_Exercise requirements_
Your answer must be every line of the data that holds the string "variables".

_Provided information_
_ _ _

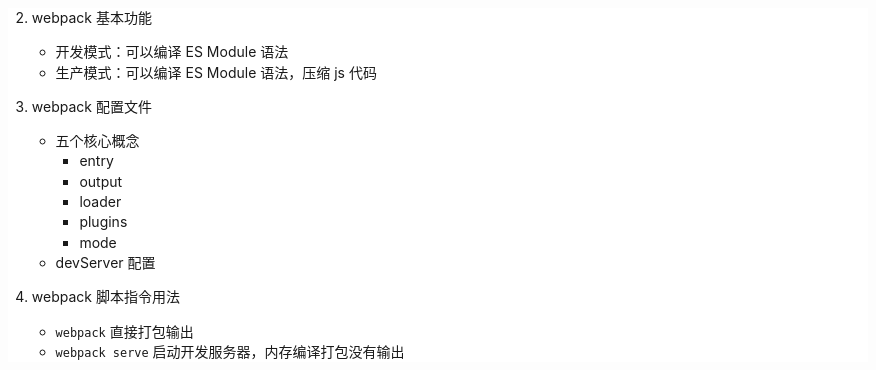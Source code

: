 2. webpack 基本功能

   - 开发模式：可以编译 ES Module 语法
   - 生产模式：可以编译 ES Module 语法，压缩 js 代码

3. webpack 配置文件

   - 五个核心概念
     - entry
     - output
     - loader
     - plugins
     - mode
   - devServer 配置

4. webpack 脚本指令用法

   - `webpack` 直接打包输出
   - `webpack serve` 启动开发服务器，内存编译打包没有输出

_ _ _

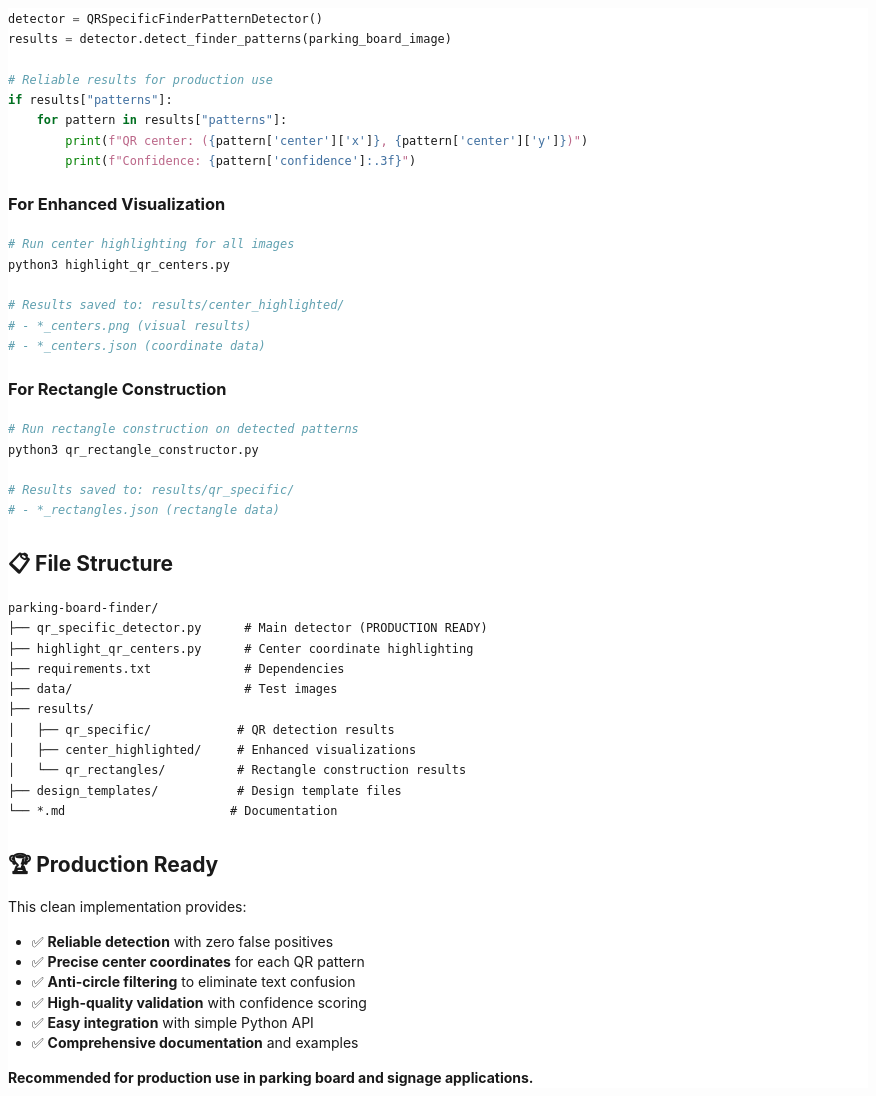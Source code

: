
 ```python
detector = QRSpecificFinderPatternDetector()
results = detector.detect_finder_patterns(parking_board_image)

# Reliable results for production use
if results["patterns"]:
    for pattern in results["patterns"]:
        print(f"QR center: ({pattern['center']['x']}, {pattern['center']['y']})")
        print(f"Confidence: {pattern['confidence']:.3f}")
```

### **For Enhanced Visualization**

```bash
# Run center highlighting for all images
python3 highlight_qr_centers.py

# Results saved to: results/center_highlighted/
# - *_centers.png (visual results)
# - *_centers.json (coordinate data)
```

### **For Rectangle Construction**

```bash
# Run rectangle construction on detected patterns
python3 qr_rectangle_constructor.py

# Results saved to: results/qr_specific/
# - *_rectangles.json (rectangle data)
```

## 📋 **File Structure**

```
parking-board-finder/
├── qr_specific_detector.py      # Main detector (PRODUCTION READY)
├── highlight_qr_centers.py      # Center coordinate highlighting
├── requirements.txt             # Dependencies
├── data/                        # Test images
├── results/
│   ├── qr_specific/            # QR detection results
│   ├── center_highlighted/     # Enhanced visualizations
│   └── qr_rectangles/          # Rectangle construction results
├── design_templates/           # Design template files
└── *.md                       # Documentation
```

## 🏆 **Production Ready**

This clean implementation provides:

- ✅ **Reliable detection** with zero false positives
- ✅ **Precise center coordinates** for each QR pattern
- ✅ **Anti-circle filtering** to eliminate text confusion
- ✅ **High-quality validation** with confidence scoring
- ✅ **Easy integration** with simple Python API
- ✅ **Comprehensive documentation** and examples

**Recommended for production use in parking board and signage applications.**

_ _ _

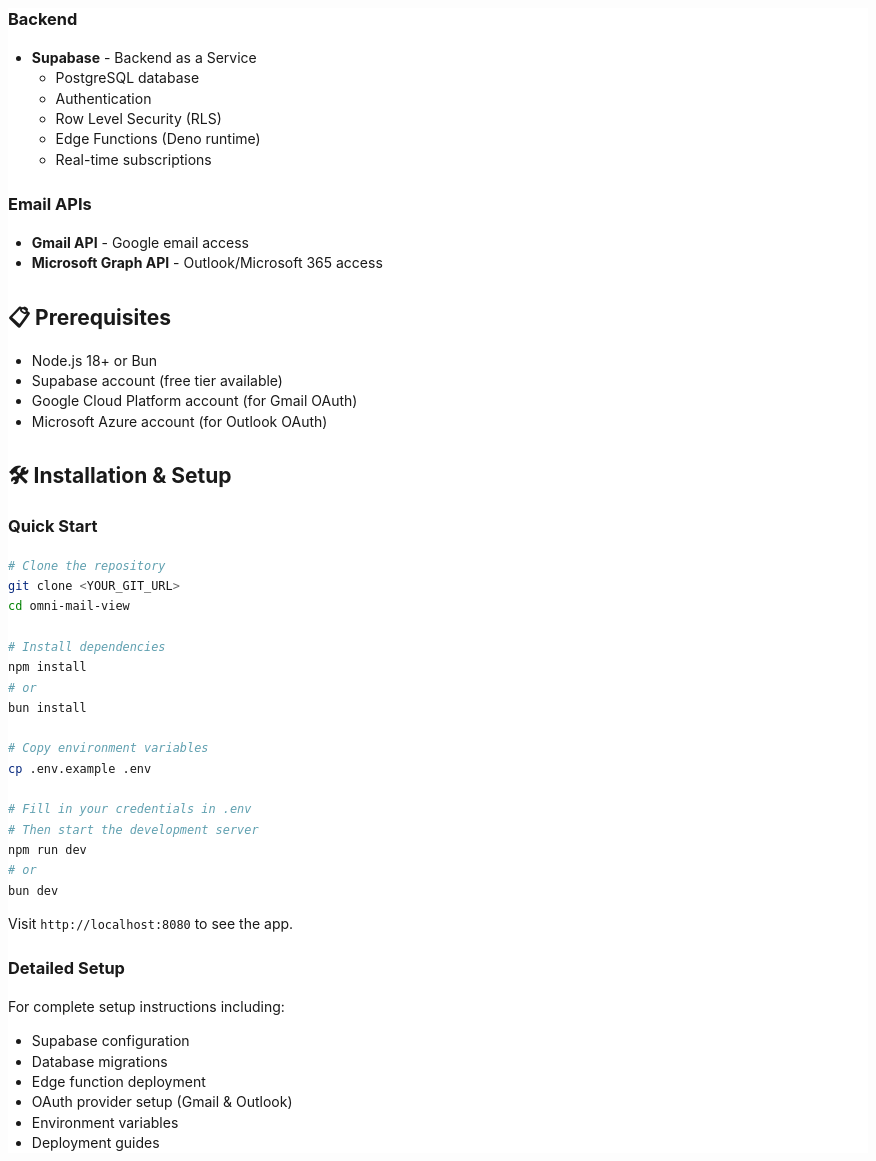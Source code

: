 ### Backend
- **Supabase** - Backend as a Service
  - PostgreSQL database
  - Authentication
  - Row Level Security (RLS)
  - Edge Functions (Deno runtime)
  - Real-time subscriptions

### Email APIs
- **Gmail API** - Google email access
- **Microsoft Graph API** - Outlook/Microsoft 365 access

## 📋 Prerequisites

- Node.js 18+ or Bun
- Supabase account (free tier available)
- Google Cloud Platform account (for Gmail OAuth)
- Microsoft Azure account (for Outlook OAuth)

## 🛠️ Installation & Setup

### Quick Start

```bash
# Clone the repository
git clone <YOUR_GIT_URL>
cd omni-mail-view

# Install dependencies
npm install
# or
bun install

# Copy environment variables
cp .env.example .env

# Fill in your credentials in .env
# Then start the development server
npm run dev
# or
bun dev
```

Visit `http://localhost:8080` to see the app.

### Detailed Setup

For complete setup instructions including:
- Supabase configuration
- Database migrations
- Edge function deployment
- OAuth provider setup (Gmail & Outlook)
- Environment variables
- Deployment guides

_ _ _

_Solution for this problem_
# Copy environment variables
- Environment variables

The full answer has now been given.